6. If your family doesn't like super-fancy food or baking, don't do it; make familiar foods that they do enjoy. What's wrong with chocolate-chip cookies and Rice Krispie Treats, if that's what you like, or Grandpa likes? It's like that story from Doris Janzen Longacre's More With Less book, about how her grandmother frosted cakes only for special occasions, her mother used frosting more often but only on the top, and she herself frosted her cakes all over and made extra icing for her bowl-lickers. To quote my other frugal mentor, Amy Dacyczyn, sometimes we need to create margin, back off from our culture's "perpetual feast," so that we can appreciate things that used to be treats.
7. Make donation gifts. Two of the Squirrelings used this year's holidays to support causes that are important to them.

8. Use what's around your house...literally. I think it was on the Prudent Homemaker blog recently where someone mentioned decorating a tree that was right outside their glass doors.
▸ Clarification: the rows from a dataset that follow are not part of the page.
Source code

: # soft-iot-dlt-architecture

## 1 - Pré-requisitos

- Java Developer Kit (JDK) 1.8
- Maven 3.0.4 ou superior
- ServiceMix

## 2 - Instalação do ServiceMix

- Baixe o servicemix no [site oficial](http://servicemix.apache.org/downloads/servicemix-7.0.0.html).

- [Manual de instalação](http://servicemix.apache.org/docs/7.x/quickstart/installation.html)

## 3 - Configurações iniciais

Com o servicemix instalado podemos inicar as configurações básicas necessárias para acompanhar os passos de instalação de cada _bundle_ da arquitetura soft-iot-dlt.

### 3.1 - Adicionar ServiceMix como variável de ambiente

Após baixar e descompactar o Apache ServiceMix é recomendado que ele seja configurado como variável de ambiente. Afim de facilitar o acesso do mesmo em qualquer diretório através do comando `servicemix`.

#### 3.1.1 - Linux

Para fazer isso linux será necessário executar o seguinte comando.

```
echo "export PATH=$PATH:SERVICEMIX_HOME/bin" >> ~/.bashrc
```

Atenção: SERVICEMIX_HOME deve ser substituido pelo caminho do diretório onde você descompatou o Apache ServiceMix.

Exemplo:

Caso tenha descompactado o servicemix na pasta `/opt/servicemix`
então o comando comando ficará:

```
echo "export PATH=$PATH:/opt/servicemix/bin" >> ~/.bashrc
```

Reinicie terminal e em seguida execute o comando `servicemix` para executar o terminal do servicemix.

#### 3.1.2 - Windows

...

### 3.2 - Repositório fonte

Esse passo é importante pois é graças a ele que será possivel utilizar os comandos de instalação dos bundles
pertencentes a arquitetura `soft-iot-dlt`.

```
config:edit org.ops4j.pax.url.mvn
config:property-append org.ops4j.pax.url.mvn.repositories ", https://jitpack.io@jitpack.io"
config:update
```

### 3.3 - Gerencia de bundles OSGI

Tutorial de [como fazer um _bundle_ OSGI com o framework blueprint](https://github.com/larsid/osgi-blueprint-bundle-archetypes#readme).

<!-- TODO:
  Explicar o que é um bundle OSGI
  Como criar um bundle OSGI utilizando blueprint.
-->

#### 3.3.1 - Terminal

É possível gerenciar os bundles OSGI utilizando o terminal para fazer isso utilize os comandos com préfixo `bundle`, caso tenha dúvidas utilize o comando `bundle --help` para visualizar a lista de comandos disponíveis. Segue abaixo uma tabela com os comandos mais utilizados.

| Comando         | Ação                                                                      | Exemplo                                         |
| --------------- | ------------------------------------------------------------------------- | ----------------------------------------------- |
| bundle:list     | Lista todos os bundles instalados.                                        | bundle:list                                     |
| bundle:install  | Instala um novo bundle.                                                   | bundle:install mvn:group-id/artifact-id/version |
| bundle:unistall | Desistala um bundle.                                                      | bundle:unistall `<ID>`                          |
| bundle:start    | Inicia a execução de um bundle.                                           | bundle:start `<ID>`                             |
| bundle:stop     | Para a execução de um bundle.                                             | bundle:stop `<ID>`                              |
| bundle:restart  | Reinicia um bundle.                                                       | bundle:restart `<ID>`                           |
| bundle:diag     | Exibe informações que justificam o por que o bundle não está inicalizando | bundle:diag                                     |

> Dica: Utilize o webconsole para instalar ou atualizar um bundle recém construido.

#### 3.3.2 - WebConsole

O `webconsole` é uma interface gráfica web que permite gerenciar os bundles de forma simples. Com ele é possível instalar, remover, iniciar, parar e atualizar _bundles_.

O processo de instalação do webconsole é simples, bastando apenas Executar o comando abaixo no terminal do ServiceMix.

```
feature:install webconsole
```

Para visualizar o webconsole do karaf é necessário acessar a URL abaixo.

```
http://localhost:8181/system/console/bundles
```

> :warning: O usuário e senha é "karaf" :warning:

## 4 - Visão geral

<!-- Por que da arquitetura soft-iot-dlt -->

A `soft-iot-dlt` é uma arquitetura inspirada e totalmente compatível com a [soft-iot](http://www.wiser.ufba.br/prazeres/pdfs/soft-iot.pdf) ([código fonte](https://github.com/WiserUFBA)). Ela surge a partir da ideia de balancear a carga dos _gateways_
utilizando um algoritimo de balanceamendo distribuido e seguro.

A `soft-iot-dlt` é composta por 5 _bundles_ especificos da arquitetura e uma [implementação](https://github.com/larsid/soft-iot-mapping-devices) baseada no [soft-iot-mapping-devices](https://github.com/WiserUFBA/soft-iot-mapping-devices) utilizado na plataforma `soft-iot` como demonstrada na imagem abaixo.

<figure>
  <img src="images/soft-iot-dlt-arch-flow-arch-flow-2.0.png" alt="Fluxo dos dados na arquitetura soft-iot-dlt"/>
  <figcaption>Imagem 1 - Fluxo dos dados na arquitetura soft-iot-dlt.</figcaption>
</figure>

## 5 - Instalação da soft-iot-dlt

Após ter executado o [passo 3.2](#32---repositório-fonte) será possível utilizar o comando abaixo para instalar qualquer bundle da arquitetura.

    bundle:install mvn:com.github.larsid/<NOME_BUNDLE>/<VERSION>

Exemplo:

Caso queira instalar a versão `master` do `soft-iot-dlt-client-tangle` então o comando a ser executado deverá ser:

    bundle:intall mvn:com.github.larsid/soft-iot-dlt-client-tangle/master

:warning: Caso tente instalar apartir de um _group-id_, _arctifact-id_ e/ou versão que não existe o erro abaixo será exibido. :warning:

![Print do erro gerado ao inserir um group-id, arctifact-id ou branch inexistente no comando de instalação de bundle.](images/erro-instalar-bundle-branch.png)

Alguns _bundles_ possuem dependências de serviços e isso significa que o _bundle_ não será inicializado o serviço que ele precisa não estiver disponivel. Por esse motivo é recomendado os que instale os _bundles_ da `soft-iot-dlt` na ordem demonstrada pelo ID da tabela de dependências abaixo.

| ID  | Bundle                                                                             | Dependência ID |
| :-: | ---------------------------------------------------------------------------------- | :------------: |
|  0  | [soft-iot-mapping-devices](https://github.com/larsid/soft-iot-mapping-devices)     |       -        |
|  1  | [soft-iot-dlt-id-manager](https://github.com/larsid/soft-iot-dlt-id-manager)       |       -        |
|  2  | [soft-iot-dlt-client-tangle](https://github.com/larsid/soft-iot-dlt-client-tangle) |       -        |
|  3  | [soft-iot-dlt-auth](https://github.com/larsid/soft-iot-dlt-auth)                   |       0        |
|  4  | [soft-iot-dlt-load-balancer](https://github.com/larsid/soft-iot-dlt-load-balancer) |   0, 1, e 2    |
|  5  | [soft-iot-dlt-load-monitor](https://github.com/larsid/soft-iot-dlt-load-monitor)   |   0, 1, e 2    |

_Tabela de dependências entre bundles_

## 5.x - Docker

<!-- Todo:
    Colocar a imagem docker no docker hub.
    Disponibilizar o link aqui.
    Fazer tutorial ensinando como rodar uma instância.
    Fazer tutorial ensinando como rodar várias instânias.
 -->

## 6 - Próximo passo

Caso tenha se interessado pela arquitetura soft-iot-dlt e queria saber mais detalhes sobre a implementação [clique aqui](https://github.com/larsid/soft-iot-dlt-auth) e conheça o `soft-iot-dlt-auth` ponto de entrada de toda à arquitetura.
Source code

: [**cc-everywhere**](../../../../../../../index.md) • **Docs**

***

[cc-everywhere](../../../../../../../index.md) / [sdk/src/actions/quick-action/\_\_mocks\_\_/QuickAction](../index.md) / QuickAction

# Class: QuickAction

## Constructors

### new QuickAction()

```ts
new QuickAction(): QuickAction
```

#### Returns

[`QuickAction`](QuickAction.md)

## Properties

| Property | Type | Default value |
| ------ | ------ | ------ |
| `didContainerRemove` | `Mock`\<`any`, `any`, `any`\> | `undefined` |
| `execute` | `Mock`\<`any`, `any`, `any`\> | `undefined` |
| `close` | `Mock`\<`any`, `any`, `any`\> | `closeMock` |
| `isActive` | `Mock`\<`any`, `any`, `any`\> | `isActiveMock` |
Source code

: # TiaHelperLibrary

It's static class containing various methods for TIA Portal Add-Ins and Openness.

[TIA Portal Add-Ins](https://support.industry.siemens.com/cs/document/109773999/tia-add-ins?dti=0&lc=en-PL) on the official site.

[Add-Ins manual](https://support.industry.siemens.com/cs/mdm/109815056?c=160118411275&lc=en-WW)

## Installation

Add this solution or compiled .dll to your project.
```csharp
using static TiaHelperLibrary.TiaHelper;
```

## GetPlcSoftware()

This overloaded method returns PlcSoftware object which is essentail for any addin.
9. Wear clothes you already have, especially if you are not expecting or expected to do a lot of upscale partying. Honestly, the closest I got this year to a "holiday party" was going to church and a couple of family events. I bought a red sweater dress at the thrift store, long before Christmas, and there was a green scarf in my stocking, so there you go.
10. Celebrate with joy and love.


Lynn Bruce said...

The piece of art in #2 is a favorite of mine. A few years ago I gave myself a small copy of it printed on canvas. It hangs in my study. It has deep meaning for me.

The original is in Chicago and is quite large. Wouldn't we love to go see it together?

Mama Squirrel said...

Hi Lynn! Did you see my Christmas Eve post about larks and the painting? http://deweystreehouse.blogspot.ca/2015/12/a-christmas-eve-devotional.html

Bill Murray (THAT Bill Murray) says that when he saw the painting years ago in Chicago, it saved him from wanting to end his life. You can see the clip of him talking about it on Youtube.